Arguably, the best songs are the ones that would never have been mistaken for authentic Fifties doo-wop. “Cheap Thrills” (“in the back of my car”, specifically) begins with a prelude, then tramples the same chord into the floor with a slightly sped-up vocal. A similar approach is applied to “No. No. No.” (which includes the quotation marks in the title), reviving some of the more parodic approaches from the first Mothers album. “Stuff Up The Cracks” is an overt threat of suicide should the narrator’s one true love decide to leave him, concluding with Frank letting loose on an extended wah-wah solo. An acoustic guitar is used as dressing throughout, and many of the songs feature “redundant piano triplets”, which Frank felt was a key part of the genre.
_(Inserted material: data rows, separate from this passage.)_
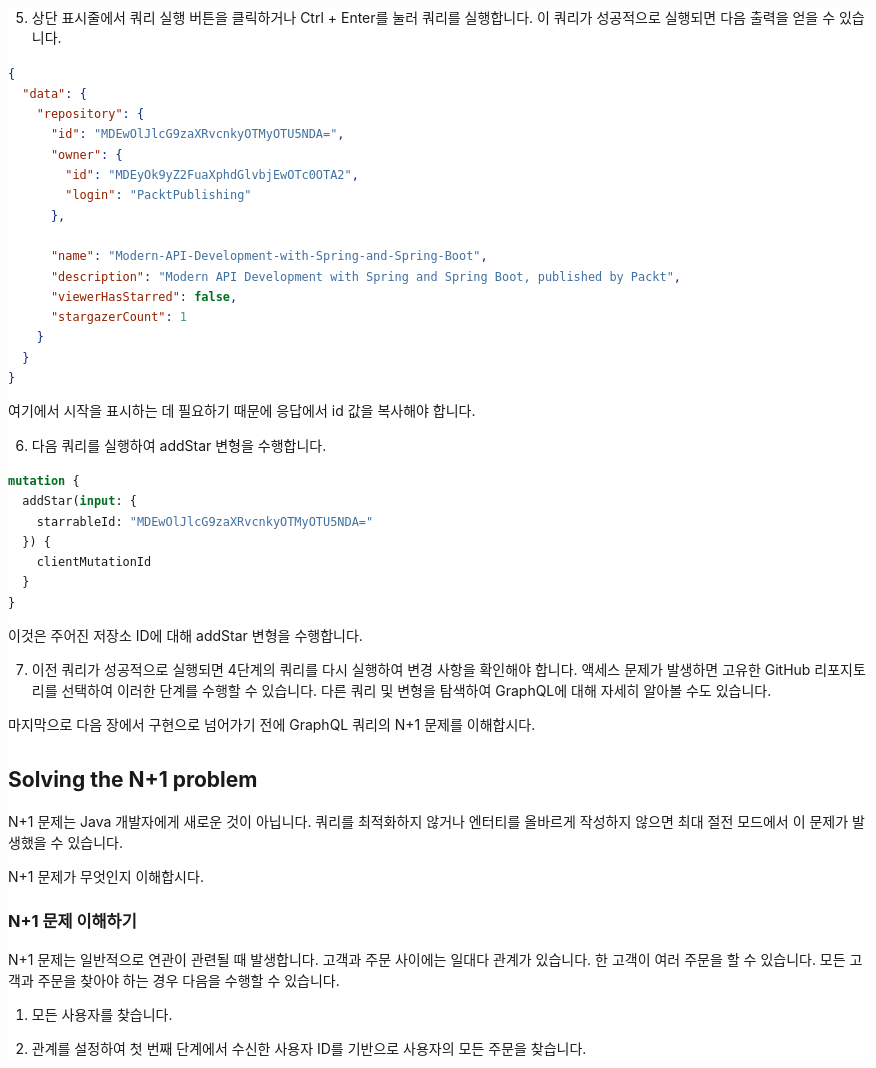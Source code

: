 5. 상단 표시줄에서 쿼리 실행 버튼을 클릭하거나 Ctrl + Enter를 눌러 쿼리를 실행합니다. 이 쿼리가 성공적으로 실행되면 다음 출력을 얻을 수 있습니다.

```json
{
  "data": {
    "repository": {
      "id": "MDEwOlJlcG9zaXRvcnkyOTMyOTU5NDA=",
      "owner": {
        "id": "MDEyOk9yZ2FuaXphdGlvbjEwOTc0OTA2",
        "login": "PacktPublishing"
      },

      "name": "Modern-API-Development-with-Spring-and-Spring-Boot",
      "description": "Modern API Development with Spring and Spring Boot, published by Packt",
      "viewerHasStarred": false,
      "stargazerCount": 1
    }
  }
}
```
여기에서 시작을 표시하는 데 필요하기 때문에 응답에서 id 값을 복사해야 합니다.

6. 다음 쿼리를 실행하여 addStar 변형을 수행합니다.

```graphql 
mutation {
  addStar(input: {
    starrableId: "MDEwOlJlcG9zaXRvcnkyOTMyOTU5NDA="
  }) {
    clientMutationId
  }
}
```

이것은 주어진 저장소 ID에 대해 addStar 변형을 수행합니다.

7. 이전 쿼리가 성공적으로 실행되면 4단계의 쿼리를 다시 실행하여 변경 사항을 확인해야 합니다. 액세스 문제가 발생하면 고유한 GitHub 리포지토리를 선택하여 이러한 단계를 수행할 수 있습니다. 다른 쿼리 및 변형을 탐색하여 GraphQL에 대해 자세히 알아볼 수도 있습니다.

마지막으로 다음 장에서 구현으로 넘어가기 전에 GraphQL 쿼리의 N+1 문제를 이해합시다.

## Solving the N+1 problem

N+1 문제는 Java 개발자에게 새로운 것이 아닙니다. 쿼리를 최적화하지 않거나 엔터티를 올바르게 작성하지 않으면 최대 절전 모드에서 이 문제가 발생했을 수 있습니다.

N+1 문제가 무엇인지 이해합시다.

### N+1 문제 이해하기

N+1 문제는 일반적으로 연관이 관련될 때 발생합니다. 고객과 주문 사이에는 일대다 관계가 있습니다. 한 고객이 여러 주문을 할 수 있습니다. 모든 고객과 주문을 찾아야 하는 경우 다음을 수행할 수 있습니다.

1. 모든 사용자를 찾습니다.

2. 관계를 설정하여 첫 번째 단계에서 수신한 사용자 ID를 기반으로 사용자의 모든 주문을 찾습니다.
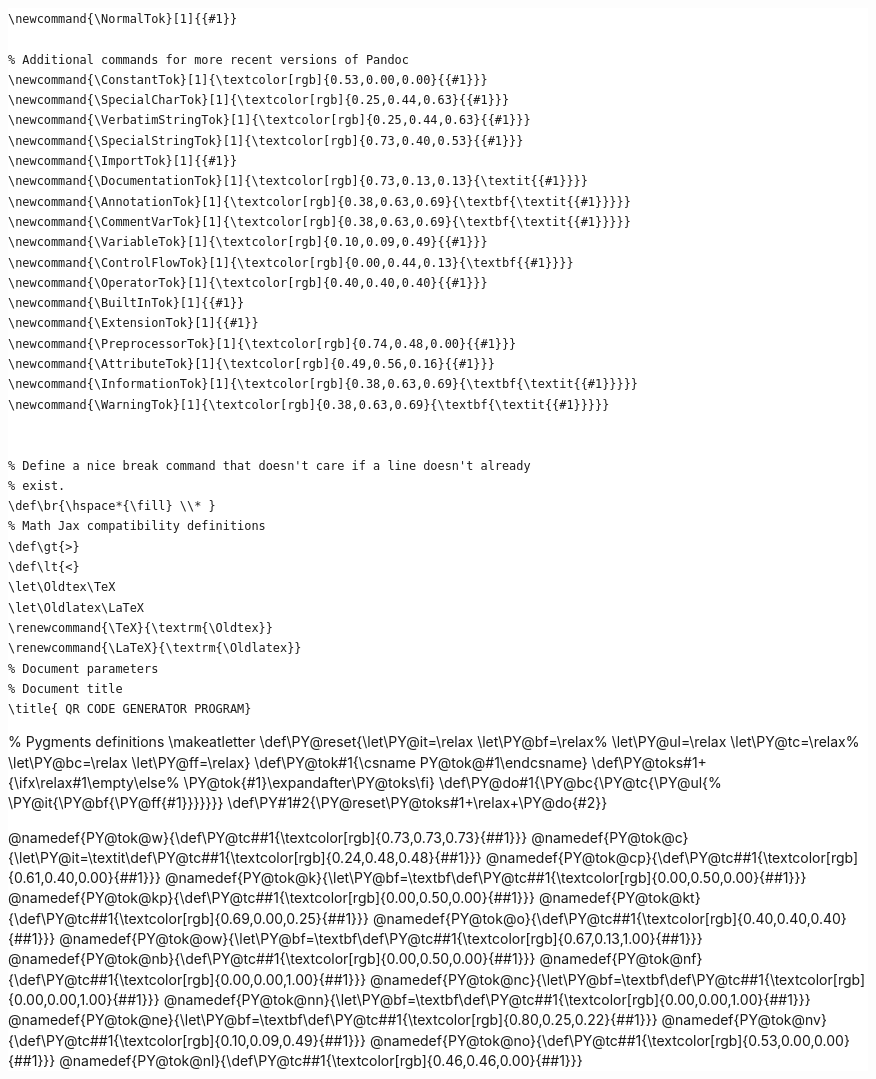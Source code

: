     \newcommand{\NormalTok}[1]{{#1}}

    % Additional commands for more recent versions of Pandoc
    \newcommand{\ConstantTok}[1]{\textcolor[rgb]{0.53,0.00,0.00}{{#1}}}
    \newcommand{\SpecialCharTok}[1]{\textcolor[rgb]{0.25,0.44,0.63}{{#1}}}
    \newcommand{\VerbatimStringTok}[1]{\textcolor[rgb]{0.25,0.44,0.63}{{#1}}}
    \newcommand{\SpecialStringTok}[1]{\textcolor[rgb]{0.73,0.40,0.53}{{#1}}}
    \newcommand{\ImportTok}[1]{{#1}}
    \newcommand{\DocumentationTok}[1]{\textcolor[rgb]{0.73,0.13,0.13}{\textit{{#1}}}}
    \newcommand{\AnnotationTok}[1]{\textcolor[rgb]{0.38,0.63,0.69}{\textbf{\textit{{#1}}}}}
    \newcommand{\CommentVarTok}[1]{\textcolor[rgb]{0.38,0.63,0.69}{\textbf{\textit{{#1}}}}}
    \newcommand{\VariableTok}[1]{\textcolor[rgb]{0.10,0.09,0.49}{{#1}}}
    \newcommand{\ControlFlowTok}[1]{\textcolor[rgb]{0.00,0.44,0.13}{\textbf{{#1}}}}
    \newcommand{\OperatorTok}[1]{\textcolor[rgb]{0.40,0.40,0.40}{{#1}}}
    \newcommand{\BuiltInTok}[1]{{#1}}
    \newcommand{\ExtensionTok}[1]{{#1}}
    \newcommand{\PreprocessorTok}[1]{\textcolor[rgb]{0.74,0.48,0.00}{{#1}}}
    \newcommand{\AttributeTok}[1]{\textcolor[rgb]{0.49,0.56,0.16}{{#1}}}
    \newcommand{\InformationTok}[1]{\textcolor[rgb]{0.38,0.63,0.69}{\textbf{\textit{{#1}}}}}
    \newcommand{\WarningTok}[1]{\textcolor[rgb]{0.38,0.63,0.69}{\textbf{\textit{{#1}}}}}


    % Define a nice break command that doesn't care if a line doesn't already
    % exist.
    \def\br{\hspace*{\fill} \\* }
    % Math Jax compatibility definitions
    \def\gt{>}
    \def\lt{<}
    \let\Oldtex\TeX
    \let\Oldlatex\LaTeX
    \renewcommand{\TeX}{\textrm{\Oldtex}}
    \renewcommand{\LaTeX}{\textrm{\Oldlatex}}
    % Document parameters
    % Document title
    \title{ QR CODE GENERATOR PROGRAM}
    
    
    
    
    
% Pygments definitions
\makeatletter
\def\PY@reset{\let\PY@it=\relax \let\PY@bf=\relax%
    \let\PY@ul=\relax \let\PY@tc=\relax%
    \let\PY@bc=\relax \let\PY@ff=\relax}
\def\PY@tok#1{\csname PY@tok@#1\endcsname}
\def\PY@toks#1+{\ifx\relax#1\empty\else%
    \PY@tok{#1}\expandafter\PY@toks\fi}
\def\PY@do#1{\PY@bc{\PY@tc{\PY@ul{%
    \PY@it{\PY@bf{\PY@ff{#1}}}}}}}
\def\PY#1#2{\PY@reset\PY@toks#1+\relax+\PY@do{#2}}

\@namedef{PY@tok@w}{\def\PY@tc##1{\textcolor[rgb]{0.73,0.73,0.73}{##1}}}
\@namedef{PY@tok@c}{\let\PY@it=\textit\def\PY@tc##1{\textcolor[rgb]{0.24,0.48,0.48}{##1}}}
\@namedef{PY@tok@cp}{\def\PY@tc##1{\textcolor[rgb]{0.61,0.40,0.00}{##1}}}
\@namedef{PY@tok@k}{\let\PY@bf=\textbf\def\PY@tc##1{\textcolor[rgb]{0.00,0.50,0.00}{##1}}}
\@namedef{PY@tok@kp}{\def\PY@tc##1{\textcolor[rgb]{0.00,0.50,0.00}{##1}}}
\@namedef{PY@tok@kt}{\def\PY@tc##1{\textcolor[rgb]{0.69,0.00,0.25}{##1}}}
\@namedef{PY@tok@o}{\def\PY@tc##1{\textcolor[rgb]{0.40,0.40,0.40}{##1}}}
\@namedef{PY@tok@ow}{\let\PY@bf=\textbf\def\PY@tc##1{\textcolor[rgb]{0.67,0.13,1.00}{##1}}}
\@namedef{PY@tok@nb}{\def\PY@tc##1{\textcolor[rgb]{0.00,0.50,0.00}{##1}}}
\@namedef{PY@tok@nf}{\def\PY@tc##1{\textcolor[rgb]{0.00,0.00,1.00}{##1}}}
\@namedef{PY@tok@nc}{\let\PY@bf=\textbf\def\PY@tc##1{\textcolor[rgb]{0.00,0.00,1.00}{##1}}}
\@namedef{PY@tok@nn}{\let\PY@bf=\textbf\def\PY@tc##1{\textcolor[rgb]{0.00,0.00,1.00}{##1}}}
\@namedef{PY@tok@ne}{\let\PY@bf=\textbf\def\PY@tc##1{\textcolor[rgb]{0.80,0.25,0.22}{##1}}}
\@namedef{PY@tok@nv}{\def\PY@tc##1{\textcolor[rgb]{0.10,0.09,0.49}{##1}}}
\@namedef{PY@tok@no}{\def\PY@tc##1{\textcolor[rgb]{0.53,0.00,0.00}{##1}}}
\@namedef{PY@tok@nl}{\def\PY@tc##1{\textcolor[rgb]{0.46,0.46,0.00}{##1}}}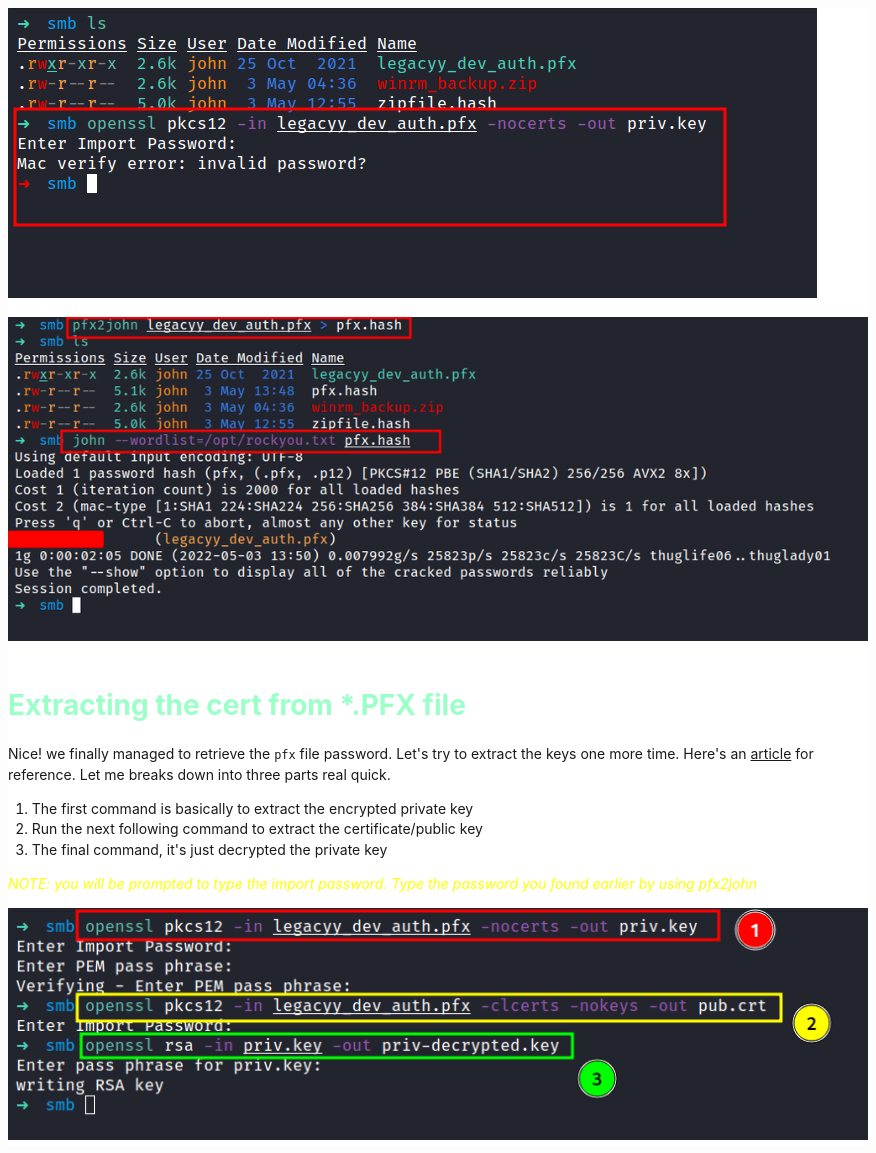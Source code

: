 ![openssl extract priv key](/assets/images/htb/timelapse/invalid-password-openssl-extract-priv-key-from-pfx-file.png)
 
![using pfx2john](/assets/images/htb/timelapse/using-pfx2john-to-produce-hash-and-crack-it-with-john.png)
 
# <font color="#9bffc8">Extracting the cert from *.PFX file</font>
Nice! we finally managed to retrieve the `pfx` file password. Let's try to extract the keys one more time. Here's an [article](https://www.ibm.com/docs/en/arl/9.7?topic=certification-extracting-certificate-keys-from-pfx-file) for reference. Let me breaks down into three parts real quick.

1. The first command is basically to extract  the encrypted private key
2. Run the next following command to extract the certificate/public key
3. The final command, it's just decrypted the private key

_<font color="yellow">NOTE: you will be prompted to type the import password. Type the password you found earlier by using pfx2john</font>_

![extract the priv/pub key](/assets/images/htb/timelapse/extract-the-priv-and-pub-key-from-pfx-file.png)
As part of the great late-‘80s catalog overhaul, Ruben & The Jets was notoriously overdubbed with new bass and drum tracks—not because the original masters were beyond repair, as Frank said was the case with WOIIFTM, but because he simply felt like it. Granted, the original sessions had two drummers, with the bass barely audible, but again, the anachronistic sound ruined the album for most Zappa freaks. This mix was the one also used in the 1995 Rykodisc rollout, as well as in 2012, even though WOIIFTM had been preserved to its original state. Fans resorted to bootlegging needle-drops of their old vinyl copies until 2010 with the release of the next installment in the Family’s “audio documentary” series, Greasy Love Songs. Along with the original 1968 mix of the album, a few alternate mixes and vault nuggets make it the superior choice to the ‘80s remix.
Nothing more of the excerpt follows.